• _DATA TO EXAMINE_
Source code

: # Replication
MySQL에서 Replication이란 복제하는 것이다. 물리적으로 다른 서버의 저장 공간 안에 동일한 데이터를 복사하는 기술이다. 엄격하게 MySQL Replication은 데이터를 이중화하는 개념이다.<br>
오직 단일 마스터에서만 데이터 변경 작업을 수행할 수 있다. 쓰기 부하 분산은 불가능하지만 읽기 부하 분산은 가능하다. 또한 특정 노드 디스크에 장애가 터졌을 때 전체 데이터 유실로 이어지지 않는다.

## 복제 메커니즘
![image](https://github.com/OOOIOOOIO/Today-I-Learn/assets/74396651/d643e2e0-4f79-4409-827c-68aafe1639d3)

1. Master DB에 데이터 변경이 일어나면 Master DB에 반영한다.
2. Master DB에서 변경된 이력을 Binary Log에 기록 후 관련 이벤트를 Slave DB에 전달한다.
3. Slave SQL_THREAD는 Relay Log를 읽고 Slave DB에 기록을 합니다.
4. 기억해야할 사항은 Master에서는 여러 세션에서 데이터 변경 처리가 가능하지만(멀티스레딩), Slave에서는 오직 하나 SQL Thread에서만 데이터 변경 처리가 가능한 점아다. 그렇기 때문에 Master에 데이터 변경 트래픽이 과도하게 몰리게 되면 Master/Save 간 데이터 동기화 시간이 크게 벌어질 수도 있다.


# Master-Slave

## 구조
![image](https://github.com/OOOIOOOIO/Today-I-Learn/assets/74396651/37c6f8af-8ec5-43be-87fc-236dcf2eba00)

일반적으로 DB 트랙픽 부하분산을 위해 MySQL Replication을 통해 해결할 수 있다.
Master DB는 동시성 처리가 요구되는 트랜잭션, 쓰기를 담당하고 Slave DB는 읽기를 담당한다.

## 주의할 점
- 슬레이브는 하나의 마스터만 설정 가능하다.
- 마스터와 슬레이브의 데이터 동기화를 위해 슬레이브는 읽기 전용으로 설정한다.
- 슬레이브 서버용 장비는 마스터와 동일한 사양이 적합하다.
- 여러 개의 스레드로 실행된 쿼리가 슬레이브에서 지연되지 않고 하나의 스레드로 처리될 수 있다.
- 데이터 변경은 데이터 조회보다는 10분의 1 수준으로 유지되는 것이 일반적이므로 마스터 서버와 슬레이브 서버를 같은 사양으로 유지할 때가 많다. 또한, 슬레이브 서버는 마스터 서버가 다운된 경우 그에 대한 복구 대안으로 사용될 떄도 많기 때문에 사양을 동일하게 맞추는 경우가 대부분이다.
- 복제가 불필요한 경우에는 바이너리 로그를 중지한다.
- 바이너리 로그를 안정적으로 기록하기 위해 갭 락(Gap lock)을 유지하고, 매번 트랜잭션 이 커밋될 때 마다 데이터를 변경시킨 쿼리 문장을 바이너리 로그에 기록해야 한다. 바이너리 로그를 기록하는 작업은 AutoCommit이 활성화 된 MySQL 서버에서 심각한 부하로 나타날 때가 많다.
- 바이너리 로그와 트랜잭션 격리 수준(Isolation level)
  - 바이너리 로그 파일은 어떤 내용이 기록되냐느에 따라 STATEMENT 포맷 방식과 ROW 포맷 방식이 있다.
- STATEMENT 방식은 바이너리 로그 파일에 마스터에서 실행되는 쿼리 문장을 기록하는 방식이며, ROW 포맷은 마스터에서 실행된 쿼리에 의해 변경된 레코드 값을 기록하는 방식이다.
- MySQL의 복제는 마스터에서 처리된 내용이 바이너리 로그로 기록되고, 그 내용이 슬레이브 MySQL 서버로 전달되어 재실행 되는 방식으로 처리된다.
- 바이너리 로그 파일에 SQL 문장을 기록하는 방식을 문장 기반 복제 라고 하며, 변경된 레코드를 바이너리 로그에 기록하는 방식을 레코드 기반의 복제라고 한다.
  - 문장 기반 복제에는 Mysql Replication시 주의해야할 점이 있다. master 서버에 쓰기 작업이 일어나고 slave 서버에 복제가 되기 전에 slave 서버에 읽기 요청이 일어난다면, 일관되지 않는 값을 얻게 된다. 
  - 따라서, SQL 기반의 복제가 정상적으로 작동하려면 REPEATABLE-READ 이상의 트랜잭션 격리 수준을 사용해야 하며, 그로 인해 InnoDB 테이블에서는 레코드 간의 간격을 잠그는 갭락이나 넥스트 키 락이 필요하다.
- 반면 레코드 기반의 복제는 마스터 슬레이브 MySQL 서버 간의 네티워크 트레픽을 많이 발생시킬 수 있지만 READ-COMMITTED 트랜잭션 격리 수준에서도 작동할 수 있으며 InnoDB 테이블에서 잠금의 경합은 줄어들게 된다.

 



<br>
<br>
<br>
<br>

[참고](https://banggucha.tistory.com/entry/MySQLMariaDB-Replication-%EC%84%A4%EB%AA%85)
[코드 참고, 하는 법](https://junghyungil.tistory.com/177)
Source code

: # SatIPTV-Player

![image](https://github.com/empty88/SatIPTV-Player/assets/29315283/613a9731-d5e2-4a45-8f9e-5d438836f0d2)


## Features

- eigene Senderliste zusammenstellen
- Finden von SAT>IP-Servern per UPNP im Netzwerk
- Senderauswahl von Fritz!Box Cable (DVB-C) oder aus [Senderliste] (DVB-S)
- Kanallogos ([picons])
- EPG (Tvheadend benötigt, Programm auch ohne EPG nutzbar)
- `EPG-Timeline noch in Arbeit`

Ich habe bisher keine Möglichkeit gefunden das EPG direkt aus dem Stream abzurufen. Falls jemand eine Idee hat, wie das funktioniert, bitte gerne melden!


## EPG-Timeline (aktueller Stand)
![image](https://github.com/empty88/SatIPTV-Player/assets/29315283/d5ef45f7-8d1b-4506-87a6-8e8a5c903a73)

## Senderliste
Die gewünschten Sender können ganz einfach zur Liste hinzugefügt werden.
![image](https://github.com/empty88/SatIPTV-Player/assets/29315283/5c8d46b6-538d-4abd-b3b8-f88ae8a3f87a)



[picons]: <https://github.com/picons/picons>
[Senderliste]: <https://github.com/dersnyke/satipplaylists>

• _EXERCISE AIM_
In full and word for word, repeat the records.

• _RESULT FOR THIS TASK_
Source code

: # Replication
MySQL에서 Replication이란 복제하는 것이다. 물리적으로 다른 서버의 저장 공간 안에 동일한 데이터를 복사하는 기술이다. 엄격하게 MySQL Replication은 데이터를 이중화하는 개념이다.<br>
오직 단일 마스터에서만 데이터 변경 작업을 수행할 수 있다. 쓰기 부하 분산은 불가능하지만 읽기 부하 분산은 가능하다. 또한 특정 노드 디스크에 장애가 터졌을 때 전체 데이터 유실로 이어지지 않는다.

## 복제 메커니즘
![image](https://github.com/OOOIOOOIO/Today-I-Learn/assets/74396651/d643e2e0-4f79-4409-827c-68aafe1639d3)

1. Master DB에 데이터 변경이 일어나면 Master DB에 반영한다.
2. Master DB에서 변경된 이력을 Binary Log에 기록 후 관련 이벤트를 Slave DB에 전달한다.
3. Slave SQL_THREAD는 Relay Log를 읽고 Slave DB에 기록을 합니다.
4. 기억해야할 사항은 Master에서는 여러 세션에서 데이터 변경 처리가 가능하지만(멀티스레딩), Slave에서는 오직 하나 SQL Thread에서만 데이터 변경 처리가 가능한 점아다. 그렇기 때문에 Master에 데이터 변경 트래픽이 과도하게 몰리게 되면 Master/Save 간 데이터 동기화 시간이 크게 벌어질 수도 있다.


# Master-Slave

## 구조
![image](https://github.com/OOOIOOOIO/Today-I-Learn/assets/74396651/37c6f8af-8ec5-43be-87fc-236dcf2eba00)

일반적으로 DB 트랙픽 부하분산을 위해 MySQL Replication을 통해 해결할 수 있다.
Master DB는 동시성 처리가 요구되는 트랜잭션, 쓰기를 담당하고 Slave DB는 읽기를 담당한다.

## 주의할 점
- 슬레이브는 하나의 마스터만 설정 가능하다.
- 마스터와 슬레이브의 데이터 동기화를 위해 슬레이브는 읽기 전용으로 설정한다.
- 슬레이브 서버용 장비는 마스터와 동일한 사양이 적합하다.
- 여러 개의 스레드로 실행된 쿼리가 슬레이브에서 지연되지 않고 하나의 스레드로 처리될 수 있다.
- 데이터 변경은 데이터 조회보다는 10분의 1 수준으로 유지되는 것이 일반적이므로 마스터 서버와 슬레이브 서버를 같은 사양으로 유지할 때가 많다. 또한, 슬레이브 서버는 마스터 서버가 다운된 경우 그에 대한 복구 대안으로 사용될 떄도 많기 때문에 사양을 동일하게 맞추는 경우가 대부분이다.
- 복제가 불필요한 경우에는 바이너리 로그를 중지한다.
- 바이너리 로그를 안정적으로 기록하기 위해 갭 락(Gap lock)을 유지하고, 매번 트랜잭션 이 커밋될 때 마다 데이터를 변경시킨 쿼리 문장을 바이너리 로그에 기록해야 한다. 바이너리 로그를 기록하는 작업은 AutoCommit이 활성화 된 MySQL 서버에서 심각한 부하로 나타날 때가 많다.
- 바이너리 로그와 트랜잭션 격리 수준(Isolation level)
  - 바이너리 로그 파일은 어떤 내용이 기록되냐느에 따라 STATEMENT 포맷 방식과 ROW 포맷 방식이 있다.
- STATEMENT 방식은 바이너리 로그 파일에 마스터에서 실행되는 쿼리 문장을 기록하는 방식이며, ROW 포맷은 마스터에서 실행된 쿼리에 의해 변경된 레코드 값을 기록하는 방식이다.
- MySQL의 복제는 마스터에서 처리된 내용이 바이너리 로그로 기록되고, 그 내용이 슬레이브 MySQL 서버로 전달되어 재실행 되는 방식으로 처리된다.
- 바이너리 로그 파일에 SQL 문장을 기록하는 방식을 문장 기반 복제 라고 하며, 변경된 레코드를 바이너리 로그에 기록하는 방식을 레코드 기반의 복제라고 한다.
  - 문장 기반 복제에는 Mysql Replication시 주의해야할 점이 있다. master 서버에 쓰기 작업이 일어나고 slave 서버에 복제가 되기 전에 slave 서버에 읽기 요청이 일어난다면, 일관되지 않는 값을 얻게 된다. 
  - 따라서, SQL 기반의 복제가 정상적으로 작동하려면 REPEATABLE-READ 이상의 트랜잭션 격리 수준을 사용해야 하며, 그로 인해 InnoDB 테이블에서는 레코드 간의 간격을 잠그는 갭락이나 넥스트 키 락이 필요하다.
- 반면 레코드 기반의 복제는 마스터 슬레이브 MySQL 서버 간의 네티워크 트레픽을 많이 발생시킬 수 있지만 READ-COMMITTED 트랜잭션 격리 수준에서도 작동할 수 있으며 InnoDB 테이블에서 잠금의 경합은 줄어들게 된다.

 



<br>
<br>
<br>
<br>

[참고](https://banggucha.tistory.com/entry/MySQLMariaDB-Replication-%EC%84%A4%EB%AA%85)
[코드 참고, 하는 법](https://junghyungil.tistory.com/177)
Source code

: # SatIPTV-Player

![image](https://github.com/empty88/SatIPTV-Player/assets/29315283/613a9731-d5e2-4a45-8f9e-5d438836f0d2)


## Features

- eigene Senderliste zusammenstellen
- Finden von SAT>IP-Servern per UPNP im Netzwerk
- Senderauswahl von Fritz!Box Cable (DVB-C) oder aus [Senderliste] (DVB-S)
- Kanallogos ([picons])
- EPG (Tvheadend benötigt, Programm auch ohne EPG nutzbar)
- `EPG-Timeline noch in Arbeit`

Ich habe bisher keine Möglichkeit gefunden das EPG direkt aus dem Stream abzurufen. Falls jemand eine Idee hat, wie das funktioniert, bitte gerne melden!


## EPG-Timeline (aktueller Stand)
![image](https://github.com/empty88/SatIPTV-Player/assets/29315283/d5ef45f7-8d1b-4506-87a6-8e8a5c903a73)

## Senderliste
Die gewünschten Sender können ganz einfach zur Liste hinzugefügt werden.
![image](https://github.com/empty88/SatIPTV-Player/assets/29315283/5c8d46b6-538d-4abd-b3b8-f88ae8a3f87a)



[picons]: <https://github.com/picons/picons>
[Senderliste]: <https://github.com/dersnyke/satipplaylists>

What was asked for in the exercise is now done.